▶ _TASK STATEMENT_
Your task is to copy every line of the entries that holds the word "læste".

[Rendered images with source text]
- Opening Delimiter -
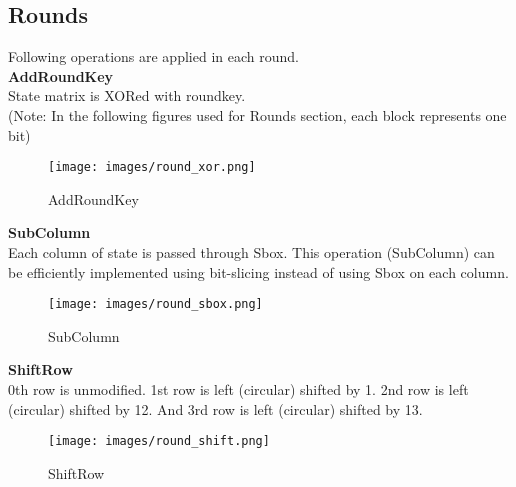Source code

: \documentclass[final]{transcrypto}
\begin{document}
\subsection{Rounds}
\label{Rounds}
Following operations are applied in each round.\\
\textbf{AddRoundKey}\\
State matrix is XORed with roundkey.\\
(Note: In the following figures used for Rounds section, each block represents one bit)
\begin{figure}[H]
\caption{AddRoundKey}
\centering
\texttt{[image: images/round\_xor.png]}
\end{figure}
\hspace*{-0.64cm} \textbf{SubColumn}\\
Each column of state is passed through Sbox. This operation (SubColumn) can be efficiently implemented using bit-slicing instead of using Sbox on each column.\\
\begin{figure}[H]
\caption{SubColumn}
\centering
\texttt{[image: images/round\_sbox.png]}
\end{figure}
\hspace*{-0.5cm}\textbf{ShiftRow}\\
0th row is unmodified. 1st row is left (circular) shifted by 1. 2nd row is left (circular) shifted by 12. And 3rd row is left (circular) shifted by 13.\\
\begin{figure}[H]
\caption{ShiftRow}
\centering
\texttt{[image: images/round\_shift.png]}
\end{figure}
\end{document}
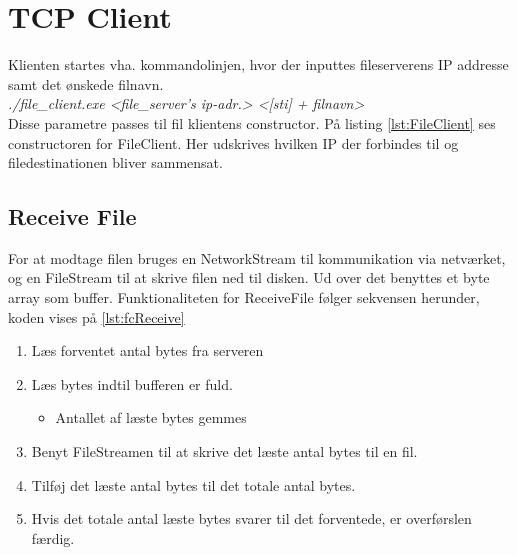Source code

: \section{TCP Client}
Klienten startes vha. kommandolinjen, hvor der inputtes fileserverens IP addresse samt det ønskede filnavn. \\ \textit{./file\_client.exe  <file\_server’s ip-adr.> <[sti] + filnavn>} \\

Disse parametre passes til fil klientens constructor. På listing \ref{lst:FileClient} ses constructoren for FileClient. Her udskrives hvilken IP der forbindes til og filedestinationen bliver sammensat.


\subsection{Receive File}
For at modtage filen bruges en NetworkStream til kommunikation via netværket, og en FileStream til at skrive filen ned til disken. Ud over det benyttes et byte array som buffer. Funktionaliteten for ReceiveFile følger sekvensen herunder, koden vises på \ref{lst:fcReceive}

\begin{enumerate}
	\item Læs forventet antal bytes fra serveren
	\item Læs bytes indtil bufferen er fuld.
	\begin{itemize}
		\item Antallet af læste bytes gemmes
	\end{itemize}
	\item Benyt FileStreamen til at skrive det læste antal bytes til en fil.
	\item Tilføj det læste antal bytes til det totale antal bytes.
	\item Hvis det totale antal læste bytes svarer til det forventede, er overførslen færdig.
\end{enumerate}
\newpage
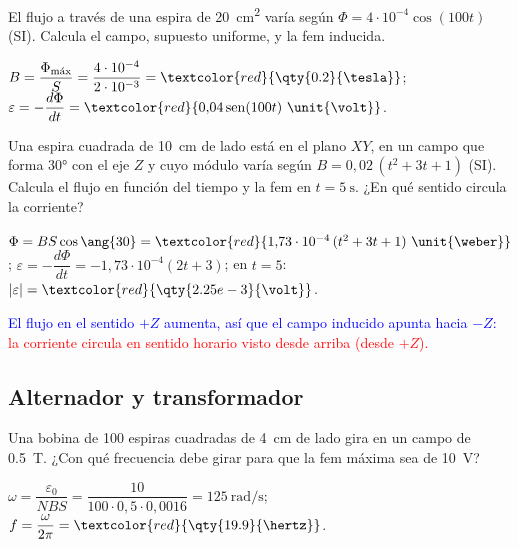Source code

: \begin{exercise}
    El flujo a través de una espira de \qty{20}{\cm\squared} varía según \(\Phi = 4\cdot 10^{-4}\cos(100t)\) (SI). Calcula el campo, supuesto
    uniforme, y la fem inducida.
    \begin{solu}
        \(B = \dfrac{\Phi_{\text{máx}}}{S} = \dfrac{4\cdot 10^{-4}}{2\cdot 10^{-3}} = \textcolor{red}{\qty{0.2}{\tesla}}\);
        \(\varepsilon = -\dfrac{d\Phi}{dt} = \textcolor{red}{0{,}04\sen(100t)\ \unit{\volt}}\).
    \end{solu}
\end{exercise}

\begin{exercise}
    Una espira cuadrada de \qty{10}{\cm} de lado está en el plano \(XY\), en un campo que forma \ang{30} con el eje \(Z\) y cuyo módulo varía
    según \(B = 0{,}02\,(t^2 + 3t + 1)\) (SI). Calcula el flujo en función del tiempo y la fem en \(t = \qty{5}{\second}\). ¿En qué sentido circula
    la corriente?
    \begin{solu}
        \(\Phi = B S\cos\ang{30} = \textcolor{red}{1{,}73\cdot 10^{-4}\,(t^2 + 3t + 1)\ \unit{\weber}}\);
        \(\varepsilon = -\dfrac{d\Phi}{dt} = -1{,}73\cdot 10^{-4}(2t + 3)\); en \(t = 5\): \(|\varepsilon| = \textcolor{red}{\qty{2.25e-3}{\volt}}\).

        \textcolor{blue}{El flujo en el sentido \(+Z\) aumenta, así que el campo inducido apunta hacia \(-Z\):} \textcolor{red}{la corriente circula en sentido
        horario visto desde arriba (desde \(+Z\)).}
    \end{solu}
\end{exercise}

\subsection{Alternador y transformador}

\begin{exercise}
    Una bobina de 100 espiras cuadradas de \qty{4}{\cm} de lado gira en un campo de \qty{0.5}{\tesla}. ¿Con qué frecuencia debe girar para
    que la fem máxima sea de \qty{10}{\volt}?
    \begin{solu}
        \(\omega = \dfrac{\varepsilon_0}{NBS} = \dfrac{10}{100\cdot 0{,}5\cdot 0{,}0016} = \qty{125}{\radian\per\second}\);
        \(f = \dfrac{\omega}{2\pi} = \textcolor{red}{\qty{19.9}{\hertz}}\).
    \end{solu}
\end{exercise}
- Closing Delimiter -
▶ _TASK RESPONSE_
		\item Antallet af læste bytes gemmes
	\item Benyt FileStreamen til at skrive det læste antal bytes til en fil.
	\item Tilføj det læste antal bytes til det totale antal bytes.
	\item Hvis det totale antal læste bytes svarer til det forventede, er overførslen færdig.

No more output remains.